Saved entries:
*****

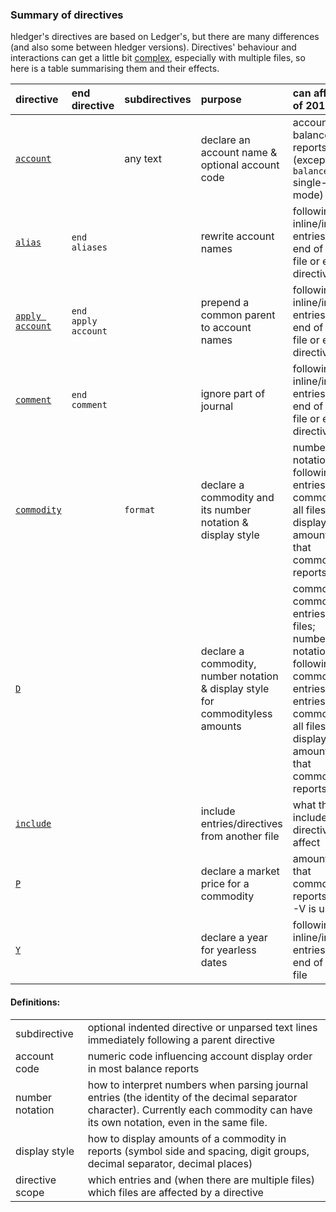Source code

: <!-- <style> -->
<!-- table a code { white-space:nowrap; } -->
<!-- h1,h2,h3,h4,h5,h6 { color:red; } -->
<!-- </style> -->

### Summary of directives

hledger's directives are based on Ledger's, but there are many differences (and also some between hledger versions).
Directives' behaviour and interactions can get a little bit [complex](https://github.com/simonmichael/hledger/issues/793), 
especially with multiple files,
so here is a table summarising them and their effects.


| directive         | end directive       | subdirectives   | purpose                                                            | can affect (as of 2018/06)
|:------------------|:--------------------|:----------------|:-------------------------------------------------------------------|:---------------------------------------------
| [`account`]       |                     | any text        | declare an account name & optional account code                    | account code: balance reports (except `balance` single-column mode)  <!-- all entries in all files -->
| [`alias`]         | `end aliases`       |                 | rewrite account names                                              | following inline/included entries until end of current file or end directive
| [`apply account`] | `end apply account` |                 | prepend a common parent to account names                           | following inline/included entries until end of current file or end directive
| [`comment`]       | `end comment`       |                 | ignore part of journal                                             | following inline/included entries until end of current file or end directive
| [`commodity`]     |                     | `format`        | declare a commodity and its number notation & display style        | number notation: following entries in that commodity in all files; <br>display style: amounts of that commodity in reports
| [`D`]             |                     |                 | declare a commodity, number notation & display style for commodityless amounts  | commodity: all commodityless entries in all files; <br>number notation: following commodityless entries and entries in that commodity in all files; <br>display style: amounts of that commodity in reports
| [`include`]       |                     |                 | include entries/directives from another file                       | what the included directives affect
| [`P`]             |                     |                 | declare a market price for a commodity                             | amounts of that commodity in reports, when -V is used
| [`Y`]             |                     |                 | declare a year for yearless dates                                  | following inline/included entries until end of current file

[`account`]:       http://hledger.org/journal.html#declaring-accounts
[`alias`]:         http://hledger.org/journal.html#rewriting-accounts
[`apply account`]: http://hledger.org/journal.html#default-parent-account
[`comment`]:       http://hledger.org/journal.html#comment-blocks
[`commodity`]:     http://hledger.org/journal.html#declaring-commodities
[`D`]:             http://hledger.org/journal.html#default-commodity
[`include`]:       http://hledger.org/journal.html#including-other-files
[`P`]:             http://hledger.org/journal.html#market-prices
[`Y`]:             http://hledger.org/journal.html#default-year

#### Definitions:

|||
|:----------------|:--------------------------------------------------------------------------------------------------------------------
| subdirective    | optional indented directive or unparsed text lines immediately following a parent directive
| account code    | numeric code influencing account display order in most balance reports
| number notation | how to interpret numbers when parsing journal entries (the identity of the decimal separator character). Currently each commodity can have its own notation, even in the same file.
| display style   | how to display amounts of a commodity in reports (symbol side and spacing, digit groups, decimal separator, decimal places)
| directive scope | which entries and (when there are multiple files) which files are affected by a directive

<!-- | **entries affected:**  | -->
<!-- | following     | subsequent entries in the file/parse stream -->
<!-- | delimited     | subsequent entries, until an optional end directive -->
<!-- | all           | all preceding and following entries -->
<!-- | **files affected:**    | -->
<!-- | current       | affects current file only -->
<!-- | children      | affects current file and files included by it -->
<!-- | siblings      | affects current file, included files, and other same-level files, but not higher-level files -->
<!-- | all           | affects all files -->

*****

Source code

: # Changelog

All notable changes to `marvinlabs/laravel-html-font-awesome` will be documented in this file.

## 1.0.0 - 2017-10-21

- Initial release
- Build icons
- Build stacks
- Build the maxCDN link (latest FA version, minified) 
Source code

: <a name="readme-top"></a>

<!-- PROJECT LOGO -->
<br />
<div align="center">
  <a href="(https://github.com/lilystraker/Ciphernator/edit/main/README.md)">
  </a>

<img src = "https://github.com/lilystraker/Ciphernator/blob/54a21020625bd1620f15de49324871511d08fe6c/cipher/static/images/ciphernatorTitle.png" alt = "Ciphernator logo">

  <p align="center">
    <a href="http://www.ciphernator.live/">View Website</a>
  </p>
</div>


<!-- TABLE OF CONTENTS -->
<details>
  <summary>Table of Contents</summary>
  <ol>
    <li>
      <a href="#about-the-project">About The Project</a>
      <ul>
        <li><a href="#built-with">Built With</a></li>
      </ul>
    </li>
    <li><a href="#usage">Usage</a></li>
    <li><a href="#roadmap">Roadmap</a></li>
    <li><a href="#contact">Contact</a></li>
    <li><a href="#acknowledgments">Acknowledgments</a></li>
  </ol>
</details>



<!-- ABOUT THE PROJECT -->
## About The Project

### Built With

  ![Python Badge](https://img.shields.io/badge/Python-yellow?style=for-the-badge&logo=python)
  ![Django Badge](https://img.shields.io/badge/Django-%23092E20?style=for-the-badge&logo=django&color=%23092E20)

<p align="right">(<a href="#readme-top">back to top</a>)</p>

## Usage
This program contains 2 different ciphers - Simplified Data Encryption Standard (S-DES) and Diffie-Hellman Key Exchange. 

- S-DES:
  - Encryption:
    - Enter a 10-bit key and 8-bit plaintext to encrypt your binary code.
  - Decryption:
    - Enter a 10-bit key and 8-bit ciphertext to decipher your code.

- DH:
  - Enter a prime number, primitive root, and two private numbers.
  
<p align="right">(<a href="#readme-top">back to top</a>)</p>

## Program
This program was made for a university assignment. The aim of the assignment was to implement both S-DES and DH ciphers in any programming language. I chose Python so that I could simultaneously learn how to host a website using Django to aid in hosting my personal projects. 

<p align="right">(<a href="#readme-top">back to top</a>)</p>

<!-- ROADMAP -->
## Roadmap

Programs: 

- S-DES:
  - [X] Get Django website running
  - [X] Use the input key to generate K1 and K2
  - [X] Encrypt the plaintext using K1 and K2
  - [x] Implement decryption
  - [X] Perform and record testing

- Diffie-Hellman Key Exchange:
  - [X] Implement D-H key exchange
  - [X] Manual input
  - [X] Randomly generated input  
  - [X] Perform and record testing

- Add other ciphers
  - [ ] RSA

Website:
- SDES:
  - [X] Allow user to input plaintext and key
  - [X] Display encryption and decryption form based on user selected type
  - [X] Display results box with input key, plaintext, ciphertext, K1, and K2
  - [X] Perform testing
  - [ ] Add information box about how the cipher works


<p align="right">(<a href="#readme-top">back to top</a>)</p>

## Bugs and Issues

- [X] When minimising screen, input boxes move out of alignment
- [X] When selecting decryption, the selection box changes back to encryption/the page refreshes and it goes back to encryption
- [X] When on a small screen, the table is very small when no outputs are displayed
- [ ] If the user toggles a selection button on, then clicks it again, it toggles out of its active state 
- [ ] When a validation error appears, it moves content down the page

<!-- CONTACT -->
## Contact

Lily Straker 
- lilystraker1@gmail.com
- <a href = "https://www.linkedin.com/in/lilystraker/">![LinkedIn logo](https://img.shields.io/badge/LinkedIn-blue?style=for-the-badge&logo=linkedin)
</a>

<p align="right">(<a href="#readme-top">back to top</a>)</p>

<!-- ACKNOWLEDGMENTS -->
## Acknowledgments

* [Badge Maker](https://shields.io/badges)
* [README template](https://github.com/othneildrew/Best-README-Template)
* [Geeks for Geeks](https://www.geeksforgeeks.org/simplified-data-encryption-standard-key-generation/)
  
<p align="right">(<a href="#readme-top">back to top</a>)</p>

*****

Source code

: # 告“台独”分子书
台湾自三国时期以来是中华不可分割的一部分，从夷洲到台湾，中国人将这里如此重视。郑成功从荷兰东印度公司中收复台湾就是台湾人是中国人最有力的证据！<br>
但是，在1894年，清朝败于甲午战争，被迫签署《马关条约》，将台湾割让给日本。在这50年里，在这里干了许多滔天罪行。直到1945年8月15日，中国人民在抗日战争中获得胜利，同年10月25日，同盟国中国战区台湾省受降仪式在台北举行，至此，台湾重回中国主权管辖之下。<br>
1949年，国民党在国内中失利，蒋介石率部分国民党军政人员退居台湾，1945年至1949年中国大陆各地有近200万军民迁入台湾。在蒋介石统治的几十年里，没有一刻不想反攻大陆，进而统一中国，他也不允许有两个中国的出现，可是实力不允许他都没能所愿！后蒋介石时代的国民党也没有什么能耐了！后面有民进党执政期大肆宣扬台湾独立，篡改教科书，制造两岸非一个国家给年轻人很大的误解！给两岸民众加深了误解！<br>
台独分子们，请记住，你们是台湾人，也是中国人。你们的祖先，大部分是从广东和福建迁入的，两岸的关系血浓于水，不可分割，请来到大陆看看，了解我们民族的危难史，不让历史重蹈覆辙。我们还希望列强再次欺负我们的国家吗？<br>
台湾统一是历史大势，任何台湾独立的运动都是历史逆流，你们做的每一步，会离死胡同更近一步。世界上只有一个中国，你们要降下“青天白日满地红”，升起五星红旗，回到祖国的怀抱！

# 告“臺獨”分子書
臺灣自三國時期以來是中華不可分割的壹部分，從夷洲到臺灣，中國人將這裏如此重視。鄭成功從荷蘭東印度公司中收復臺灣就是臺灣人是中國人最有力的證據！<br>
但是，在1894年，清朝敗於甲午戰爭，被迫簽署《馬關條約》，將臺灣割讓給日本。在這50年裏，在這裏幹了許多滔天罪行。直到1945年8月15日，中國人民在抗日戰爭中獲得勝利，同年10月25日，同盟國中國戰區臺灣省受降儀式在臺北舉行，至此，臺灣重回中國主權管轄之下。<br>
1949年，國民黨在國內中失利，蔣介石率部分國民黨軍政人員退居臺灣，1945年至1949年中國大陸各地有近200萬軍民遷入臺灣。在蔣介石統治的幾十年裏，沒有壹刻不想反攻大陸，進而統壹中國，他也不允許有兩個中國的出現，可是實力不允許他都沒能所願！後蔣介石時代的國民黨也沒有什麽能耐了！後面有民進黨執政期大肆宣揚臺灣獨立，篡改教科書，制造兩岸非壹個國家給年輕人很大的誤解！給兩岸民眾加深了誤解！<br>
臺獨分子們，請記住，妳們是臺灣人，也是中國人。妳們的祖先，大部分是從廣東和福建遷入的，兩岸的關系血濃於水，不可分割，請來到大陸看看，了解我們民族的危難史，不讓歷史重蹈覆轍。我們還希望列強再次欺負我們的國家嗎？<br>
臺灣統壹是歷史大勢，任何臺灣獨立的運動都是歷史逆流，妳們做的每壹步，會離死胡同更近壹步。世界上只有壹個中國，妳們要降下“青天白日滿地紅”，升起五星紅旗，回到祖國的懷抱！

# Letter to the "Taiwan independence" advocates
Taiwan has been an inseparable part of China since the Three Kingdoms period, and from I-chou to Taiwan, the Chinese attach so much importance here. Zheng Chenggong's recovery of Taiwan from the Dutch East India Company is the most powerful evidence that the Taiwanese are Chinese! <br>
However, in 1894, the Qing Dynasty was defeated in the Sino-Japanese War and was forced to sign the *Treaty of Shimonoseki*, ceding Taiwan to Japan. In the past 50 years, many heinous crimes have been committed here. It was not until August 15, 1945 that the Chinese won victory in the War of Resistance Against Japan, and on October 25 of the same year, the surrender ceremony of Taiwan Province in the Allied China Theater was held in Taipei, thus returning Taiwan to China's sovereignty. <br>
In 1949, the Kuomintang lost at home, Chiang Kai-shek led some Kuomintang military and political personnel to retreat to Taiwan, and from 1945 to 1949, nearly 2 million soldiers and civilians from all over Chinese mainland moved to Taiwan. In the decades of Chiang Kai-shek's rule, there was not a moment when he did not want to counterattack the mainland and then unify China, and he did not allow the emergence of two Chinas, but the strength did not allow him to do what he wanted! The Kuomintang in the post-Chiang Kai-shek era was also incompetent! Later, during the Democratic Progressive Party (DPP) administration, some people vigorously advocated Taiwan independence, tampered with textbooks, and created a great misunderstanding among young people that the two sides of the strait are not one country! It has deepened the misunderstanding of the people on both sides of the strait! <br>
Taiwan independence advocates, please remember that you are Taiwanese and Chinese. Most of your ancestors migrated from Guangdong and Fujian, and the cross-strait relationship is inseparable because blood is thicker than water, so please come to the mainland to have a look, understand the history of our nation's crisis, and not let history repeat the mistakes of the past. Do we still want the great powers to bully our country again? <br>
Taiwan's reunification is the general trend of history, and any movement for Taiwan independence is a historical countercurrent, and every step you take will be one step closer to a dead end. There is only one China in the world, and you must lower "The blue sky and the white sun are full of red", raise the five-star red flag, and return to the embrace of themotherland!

*****

**TASK OBJECTIVE:**
Look above for the line with "by a directive"; retype exactly that line, every line after it up to the line with "affects all files -->", and that line too, nothing else.

**EXERCISE ANSWER:**
| directive scope | which entries and (when there are multiple files) which files are affected by a directive

<!-- | **entries affected:**  | -->
<!-- | following     | subsequent entries in the file/parse stream -->
<!-- | delimited     | subsequent entries, until an optional end directive -->
<!-- | all           | all preceding and following entries -->
<!-- | **files affected:**    | -->
<!-- | current       | affects current file only -->
<!-- | children      | affects current file and files included by it -->
<!-- | siblings      | affects current file, included files, and other same-level files, but not higher-level files -->
<!-- | all           | affects all files -->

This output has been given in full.